The Lab’s judiciary workstream — the PennLaw-Judiciary AI Testbed — provides federal judges and their chambers with structured AI access, training, and ongoing support, governed by a formal Memorandum of Understanding. The work spans use-case research, chambers-facing tools, and a continuous feedback loop with participating chambers.

Per the Lab’s pillar architecture, this work sits in Teach — judicial AI training is teaching the bench, not partnership-mediated Building.

What it is

A research partnership across multiple federal courts and the Delaware Court of Chancery, organized around shared infrastructure, structured onboarding, and a regular cadence of feedback.

  • Participating courts: E.D. Pa., D.N.J., the Third Circuit, and the Delaware Court of Chancery — 15+ chambers and Pro Se offices across the four jurisdictions.
  • Infrastructure: Shared workspace per chambers; orientation materials maintained across model upgrades; onboarding scripts; a formal Memorandum of Understanding.
  • Cadence: Monthly Zoom feedback meetings, plus one-on-one sessions with individual chambers as needs arise.
  • Deliverables: Orientation guide, best-practices documents distilled from clerk interviews, activity reports.

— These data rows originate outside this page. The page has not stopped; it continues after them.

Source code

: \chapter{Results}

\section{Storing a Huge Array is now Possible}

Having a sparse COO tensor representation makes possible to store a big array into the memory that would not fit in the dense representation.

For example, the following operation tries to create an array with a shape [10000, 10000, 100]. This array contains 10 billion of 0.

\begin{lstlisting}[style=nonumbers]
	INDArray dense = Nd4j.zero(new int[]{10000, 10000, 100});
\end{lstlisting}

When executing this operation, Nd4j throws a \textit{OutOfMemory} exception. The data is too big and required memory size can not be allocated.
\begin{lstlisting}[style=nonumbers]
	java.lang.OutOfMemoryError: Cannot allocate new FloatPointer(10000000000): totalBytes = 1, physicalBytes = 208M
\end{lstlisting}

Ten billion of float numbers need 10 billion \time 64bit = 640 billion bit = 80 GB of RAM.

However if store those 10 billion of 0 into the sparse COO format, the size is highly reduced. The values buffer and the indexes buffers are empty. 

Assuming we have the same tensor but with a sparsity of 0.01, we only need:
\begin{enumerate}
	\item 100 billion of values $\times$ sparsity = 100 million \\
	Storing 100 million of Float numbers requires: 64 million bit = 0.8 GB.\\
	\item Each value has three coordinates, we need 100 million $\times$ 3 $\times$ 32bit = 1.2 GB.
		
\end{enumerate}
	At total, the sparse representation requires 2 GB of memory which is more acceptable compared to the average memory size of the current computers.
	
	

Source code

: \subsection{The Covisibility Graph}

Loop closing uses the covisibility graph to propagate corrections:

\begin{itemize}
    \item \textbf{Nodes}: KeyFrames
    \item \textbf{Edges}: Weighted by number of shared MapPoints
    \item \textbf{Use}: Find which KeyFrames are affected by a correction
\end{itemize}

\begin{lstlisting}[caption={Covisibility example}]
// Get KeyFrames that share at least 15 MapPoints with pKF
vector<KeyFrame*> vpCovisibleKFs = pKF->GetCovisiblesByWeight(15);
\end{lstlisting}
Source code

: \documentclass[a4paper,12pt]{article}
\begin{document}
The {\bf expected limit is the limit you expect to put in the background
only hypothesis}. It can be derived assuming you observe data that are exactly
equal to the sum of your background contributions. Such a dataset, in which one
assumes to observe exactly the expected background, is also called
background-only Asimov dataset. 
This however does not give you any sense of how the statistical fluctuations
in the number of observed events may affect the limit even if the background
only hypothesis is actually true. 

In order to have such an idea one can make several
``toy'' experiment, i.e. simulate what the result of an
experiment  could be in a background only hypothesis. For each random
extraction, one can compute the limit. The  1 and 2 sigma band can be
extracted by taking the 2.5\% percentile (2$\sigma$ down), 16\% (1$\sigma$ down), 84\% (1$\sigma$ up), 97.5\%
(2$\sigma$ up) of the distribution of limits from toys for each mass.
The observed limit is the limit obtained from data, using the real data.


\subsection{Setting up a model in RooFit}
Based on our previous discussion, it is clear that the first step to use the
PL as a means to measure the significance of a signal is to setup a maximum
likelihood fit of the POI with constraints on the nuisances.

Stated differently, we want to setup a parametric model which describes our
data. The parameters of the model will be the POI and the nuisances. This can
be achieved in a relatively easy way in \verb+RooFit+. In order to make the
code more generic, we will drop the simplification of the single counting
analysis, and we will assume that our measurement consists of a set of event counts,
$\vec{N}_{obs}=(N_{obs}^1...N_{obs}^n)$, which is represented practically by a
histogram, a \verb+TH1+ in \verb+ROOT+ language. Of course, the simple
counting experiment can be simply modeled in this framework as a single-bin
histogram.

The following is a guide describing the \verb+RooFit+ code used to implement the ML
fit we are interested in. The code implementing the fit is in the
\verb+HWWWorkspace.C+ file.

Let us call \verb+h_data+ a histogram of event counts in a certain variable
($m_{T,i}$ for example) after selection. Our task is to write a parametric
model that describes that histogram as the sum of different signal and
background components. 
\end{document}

What we’ve learned (so far)

The Testbed is producing a working empirical picture of where AI helps in chambers and where it creates risk.

Where chambers get genuine value:

  • Section-by-section opinion drafting (full drafts hallucinate; section-by-section consistently works)
  • Procedural history and factual background from uploaded pleadings
  • Summarizing party arguments across multiple briefs
  • Oral-argument question generation
  • Plea colloquy and scheduling-order scripts (repetitive / template tasks)
  • Timelines and charts assembled from case records
  • Proofreading and citation formatting
  • Digesting voluminous pro se pleadings
  • Rewriting content for different audiences
  • Custom GPTs for specific motion types or doctrinal tests

Where AI fails — and where the failure mode matters:

  • Full opinion drafts (hallucination)
  • Independent legal research and case law retrieval (high hallucination rates on case citations)
  • Nuanced or cutting-edge legal analysis
  • Writing-style mimicry
  • Stream-of-consciousness organization
  • Working with sealed or multimedia content

Emerging governance issues:

  • AI-generated filings from litigants — both pro se and represented — with fabricated quotes and plausible-sounding but legally unsound arguments.
  • Judicial-ethics questions reaching the Judicial Conference level.
  • The transparency question — what should the public know about how chambers use AI?

Status

Active and expanding. Monthly meetings with 15+ chambers continue; the orientation materials have been updated through model generations; new chambers are being onboarded.

Sensitivity

The most external-facing of the Lab’s workstreams. Chambers context is presumptively confidential. Public materials describe the program structure and aggregated findings — not the work of any individual chambers.